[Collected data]

= = = = = = =

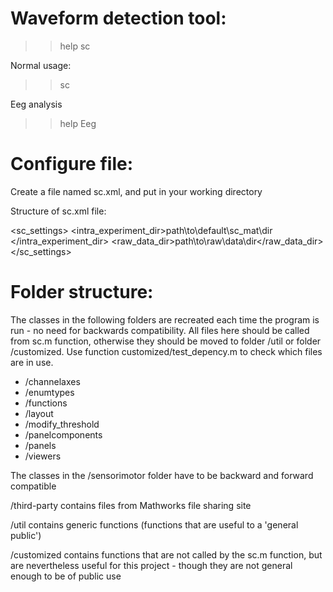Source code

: Waveform detection tool: 
==========================

>> help sc

Normal usage:

>> sc

Eeg analysis

>> help Eeg

Configure file: 
==========================

Create a file named sc.xml, and put in your working directory


Structure of sc.xml file:


<sc_settings>
  <intra_experiment_dir>path\to\default\sc_mat\dir </intra_experiment_dir>
  <raw_data_dir>path\to\raw\data\dir</raw_data_dir>
</sc_settings>




Folder structure:
=================

The classes in the following folders are recreated each time the program is run - no need for backwards compatibility. All files here should be called from sc.m function, otherwise they should be moved to folder /util or folder /customized. Use function customized/test_depency.m to check which files are in use.

* /channelaxes
* /enumtypes
* /functions
* /layout
* /modify_threshold
* /panelcomponents
* /panels
* /viewers

The classes in the /sensorimotor folder have to be backward and forward compatible

/third-party contains files from Mathworks file sharing site

/util contains generic functions (functions that are useful to a 'general public')

/customized contains functions that are not called by the sc.m function, but are nevertheless useful for this project - though they are not general enough to be of public use

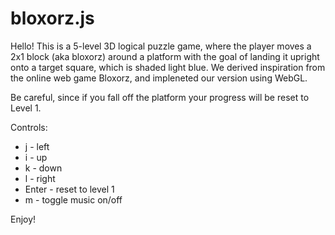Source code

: # bloxorz.js

Hello! This is a 5-level 3D logical puzzle game, where the player moves a 2x1 block (aka bloxorz) around a platform with the goal of landing it upright onto a target square, which is shaded light blue.
We derived inspiration from the online web game Bloxorz, and impleneted our version using WebGL.

Be careful, since if you fall off the platform your progress will be reset to Level 1.

Controls:
* j - left
* i - up
* k - down
* l - right
* Enter - reset to level 1
* m - toggle music on/off

Enjoy!

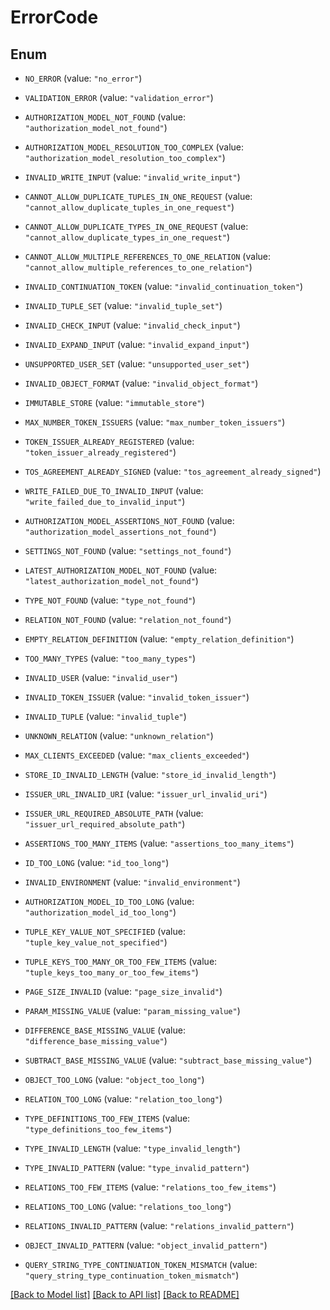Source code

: # ErrorCode

## Enum


* `NO_ERROR` (value: `"no_error"`)

* `VALIDATION_ERROR` (value: `"validation_error"`)

* `AUTHORIZATION_MODEL_NOT_FOUND` (value: `"authorization_model_not_found"`)

* `AUTHORIZATION_MODEL_RESOLUTION_TOO_COMPLEX` (value: `"authorization_model_resolution_too_complex"`)

* `INVALID_WRITE_INPUT` (value: `"invalid_write_input"`)

* `CANNOT_ALLOW_DUPLICATE_TUPLES_IN_ONE_REQUEST` (value: `"cannot_allow_duplicate_tuples_in_one_request"`)

* `CANNOT_ALLOW_DUPLICATE_TYPES_IN_ONE_REQUEST` (value: `"cannot_allow_duplicate_types_in_one_request"`)

* `CANNOT_ALLOW_MULTIPLE_REFERENCES_TO_ONE_RELATION` (value: `"cannot_allow_multiple_references_to_one_relation"`)

* `INVALID_CONTINUATION_TOKEN` (value: `"invalid_continuation_token"`)

* `INVALID_TUPLE_SET` (value: `"invalid_tuple_set"`)

* `INVALID_CHECK_INPUT` (value: `"invalid_check_input"`)

* `INVALID_EXPAND_INPUT` (value: `"invalid_expand_input"`)

* `UNSUPPORTED_USER_SET` (value: `"unsupported_user_set"`)

* `INVALID_OBJECT_FORMAT` (value: `"invalid_object_format"`)

* `IMMUTABLE_STORE` (value: `"immutable_store"`)

* `MAX_NUMBER_TOKEN_ISSUERS` (value: `"max_number_token_issuers"`)

* `TOKEN_ISSUER_ALREADY_REGISTERED` (value: `"token_issuer_already_registered"`)

* `TOS_AGREEMENT_ALREADY_SIGNED` (value: `"tos_agreement_already_signed"`)

* `WRITE_FAILED_DUE_TO_INVALID_INPUT` (value: `"write_failed_due_to_invalid_input"`)

* `AUTHORIZATION_MODEL_ASSERTIONS_NOT_FOUND` (value: `"authorization_model_assertions_not_found"`)

* `SETTINGS_NOT_FOUND` (value: `"settings_not_found"`)

* `LATEST_AUTHORIZATION_MODEL_NOT_FOUND` (value: `"latest_authorization_model_not_found"`)

* `TYPE_NOT_FOUND` (value: `"type_not_found"`)

* `RELATION_NOT_FOUND` (value: `"relation_not_found"`)

* `EMPTY_RELATION_DEFINITION` (value: `"empty_relation_definition"`)

* `TOO_MANY_TYPES` (value: `"too_many_types"`)

* `INVALID_USER` (value: `"invalid_user"`)

* `INVALID_TOKEN_ISSUER` (value: `"invalid_token_issuer"`)

* `INVALID_TUPLE` (value: `"invalid_tuple"`)

* `UNKNOWN_RELATION` (value: `"unknown_relation"`)

* `MAX_CLIENTS_EXCEEDED` (value: `"max_clients_exceeded"`)

* `STORE_ID_INVALID_LENGTH` (value: `"store_id_invalid_length"`)

* `ISSUER_URL_INVALID_URI` (value: `"issuer_url_invalid_uri"`)

* `ISSUER_URL_REQUIRED_ABSOLUTE_PATH` (value: `"issuer_url_required_absolute_path"`)

* `ASSERTIONS_TOO_MANY_ITEMS` (value: `"assertions_too_many_items"`)

* `ID_TOO_LONG` (value: `"id_too_long"`)

* `INVALID_ENVIRONMENT` (value: `"invalid_environment"`)

* `AUTHORIZATION_MODEL_ID_TOO_LONG` (value: `"authorization_model_id_too_long"`)

* `TUPLE_KEY_VALUE_NOT_SPECIFIED` (value: `"tuple_key_value_not_specified"`)

* `TUPLE_KEYS_TOO_MANY_OR_TOO_FEW_ITEMS` (value: `"tuple_keys_too_many_or_too_few_items"`)

* `PAGE_SIZE_INVALID` (value: `"page_size_invalid"`)

* `PARAM_MISSING_VALUE` (value: `"param_missing_value"`)

* `DIFFERENCE_BASE_MISSING_VALUE` (value: `"difference_base_missing_value"`)

* `SUBTRACT_BASE_MISSING_VALUE` (value: `"subtract_base_missing_value"`)

* `OBJECT_TOO_LONG` (value: `"object_too_long"`)

* `RELATION_TOO_LONG` (value: `"relation_too_long"`)

* `TYPE_DEFINITIONS_TOO_FEW_ITEMS` (value: `"type_definitions_too_few_items"`)

* `TYPE_INVALID_LENGTH` (value: `"type_invalid_length"`)

* `TYPE_INVALID_PATTERN` (value: `"type_invalid_pattern"`)

* `RELATIONS_TOO_FEW_ITEMS` (value: `"relations_too_few_items"`)

* `RELATIONS_TOO_LONG` (value: `"relations_too_long"`)

* `RELATIONS_INVALID_PATTERN` (value: `"relations_invalid_pattern"`)

* `OBJECT_INVALID_PATTERN` (value: `"object_invalid_pattern"`)

* `QUERY_STRING_TYPE_CONTINUATION_TOKEN_MISMATCH` (value: `"query_string_type_continuation_token_mismatch"`)


[[Back to Model list]](../README.md#documentation-for-models) [[Back to API list]](../README.md#documentation-for-api-endpoints) [[Back to README]](../README.md)


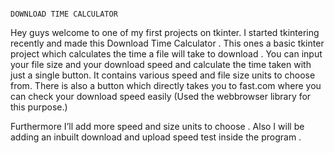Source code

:                                                                           DOWNLOAD TIME CALCULATOR

Hey guys welcome to one of my first projects on tkinter.
I started tkintering recently and made this Download Time Calculator .
This ones a basic tkinter project which calculates the time a file will take to download .
You can input your file size and your download speed and calculate the time taken with just a single button.
It contains various speed and file size units  to choose from. There is also a button which directly takes you to fast.com where you can check your download speed easily
(Used the webbrowser library for this purpose.)

Furthermore I’ll add more speed and size units to choose . 
Also I will be adding an inbuilt download and upload speed test inside the program .
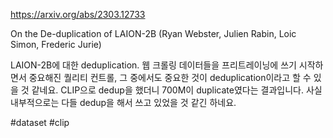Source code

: https://arxiv.org/abs/2303.12733

On the De-duplication of LAION-2B (Ryan Webster, Julien Rabin, Loic Simon, Frederic Jurie)

LAION-2B에 대한 deduplication. 웹 크롤링 데이터들을 프리트레이닝에 쓰기 시작하면서 중요해진 퀄리티 컨트롤, 그 중에서도 중요한 것이 deduplication이라고 할 수 있을 것 같네요. CLIP으로 dedup을 했더니 700M이 duplicate였다는 결과입니다. 사실 내부적으로는 다들 dedup을 해서 쓰고 있었을 것 같긴 하네요.

#dataset #clip
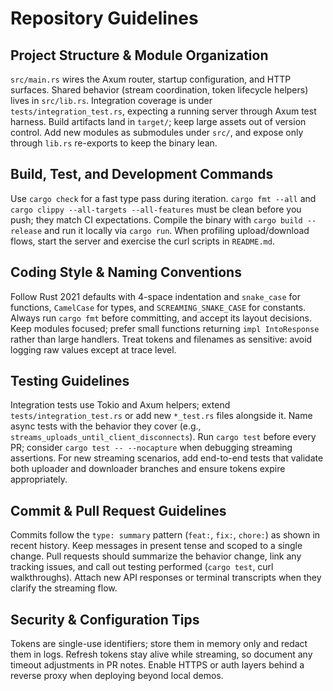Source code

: # Repository Guidelines

## Project Structure & Module Organization
`src/main.rs` wires the Axum router, startup configuration, and HTTP surfaces. Shared behavior (stream coordination, token lifecycle helpers) lives in `src/lib.rs`. Integration coverage is under `tests/integration_test.rs`, expecting a running server through Axum test harness. Build artifacts land in `target/`; keep large assets out of version control. Add new modules as submodules under `src/`, and expose only through `lib.rs` re-exports to keep the binary lean.

## Build, Test, and Development Commands
Use `cargo check` for a fast type pass during iteration. `cargo fmt --all` and `cargo clippy --all-targets --all-features` must be clean before you push; they match CI expectations. Compile the binary with `cargo build --release` and run it locally via `cargo run`. When profiling upload/download flows, start the server and exercise the curl scripts in `README.md`.

## Coding Style & Naming Conventions
Follow Rust 2021 defaults with 4-space indentation and `snake_case` for functions, `CamelCase` for types, and `SCREAMING_SNAKE_CASE` for constants. Always run `cargo fmt` before committing, and accept its layout decisions. Keep modules focused; prefer small functions returning `impl IntoResponse` rather than large handlers. Treat tokens and filenames as sensitive: avoid logging raw values except at trace level.

## Testing Guidelines
Integration tests use Tokio and Axum helpers; extend `tests/integration_test.rs` or add new `*_test.rs` files alongside it. Name async tests with the behavior they cover (e.g., `streams_uploads_until_client_disconnects`). Run `cargo test` before every PR; consider `cargo test -- --nocapture` when debugging streaming assertions. For new streaming scenarios, add end-to-end tests that validate both uploader and downloader branches and ensure tokens expire appropriately.

## Commit & Pull Request Guidelines
Commits follow the `type: summary` pattern (`feat:`, `fix:`, `chore:`) as shown in recent history. Keep messages in present tense and scoped to a single change. Pull requests should summarize the behavior change, link any tracking issues, and call out testing performed (`cargo test`, curl walkthroughs). Attach new API responses or terminal transcripts when they clarify the streaming flow.

## Security & Configuration Tips
Tokens are single-use identifiers; store them in memory only and redact them in logs. Refresh tokens stay alive while streaming, so document any timeout adjustments in PR notes. Enable HTTPS or auth layers behind a reverse proxy when deploying beyond local demos.

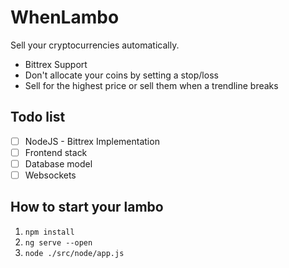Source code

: # WhenLambo

Sell your cryptocurrencies automatically.

* Bittrex Support
* Don't allocate your coins by setting a stop/loss
* Sell for the highest price or sell them when a trendline breaks

## Todo list

- [ ] NodeJS - Bittrex Implementation
- [ ] Frontend stack
- [ ] Database model
- [ ] Websockets

## How to start your lambo
1. `npm install`
2. `ng serve --open`
3. `node ./src/node/app.js`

= = = = = = =

Each line from the start of the entries through the line with "The classes in the /sensorimotor" is to be restated exactly, and the pictures are to be skipped.

Source code

: Waveform detection tool: 
==========================

>> help sc

Normal usage:

>> sc

Eeg analysis

>> help Eeg

Configure file: 
==========================

Create a file named sc.xml, and put in your working directory


Structure of sc.xml file:


<sc_settings>
  <intra_experiment_dir>path\to\default\sc_mat\dir </intra_experiment_dir>
  <raw_data_dir>path\to\raw\data\dir</raw_data_dir>
</sc_settings>




Folder structure:
=================

The classes in the following folders are recreated each time the program is run - no need for backwards compatibility. All files here should be called from sc.m function, otherwise they should be moved to folder /util or folder /customized. Use function customized/test_depency.m to check which files are in use.

* /channelaxes
* /enumtypes
* /functions
* /layout
* /modify_threshold
* /panelcomponents
* /panels
* /viewers

The classes in the /sensorimotor folder have to be backward and forward compatible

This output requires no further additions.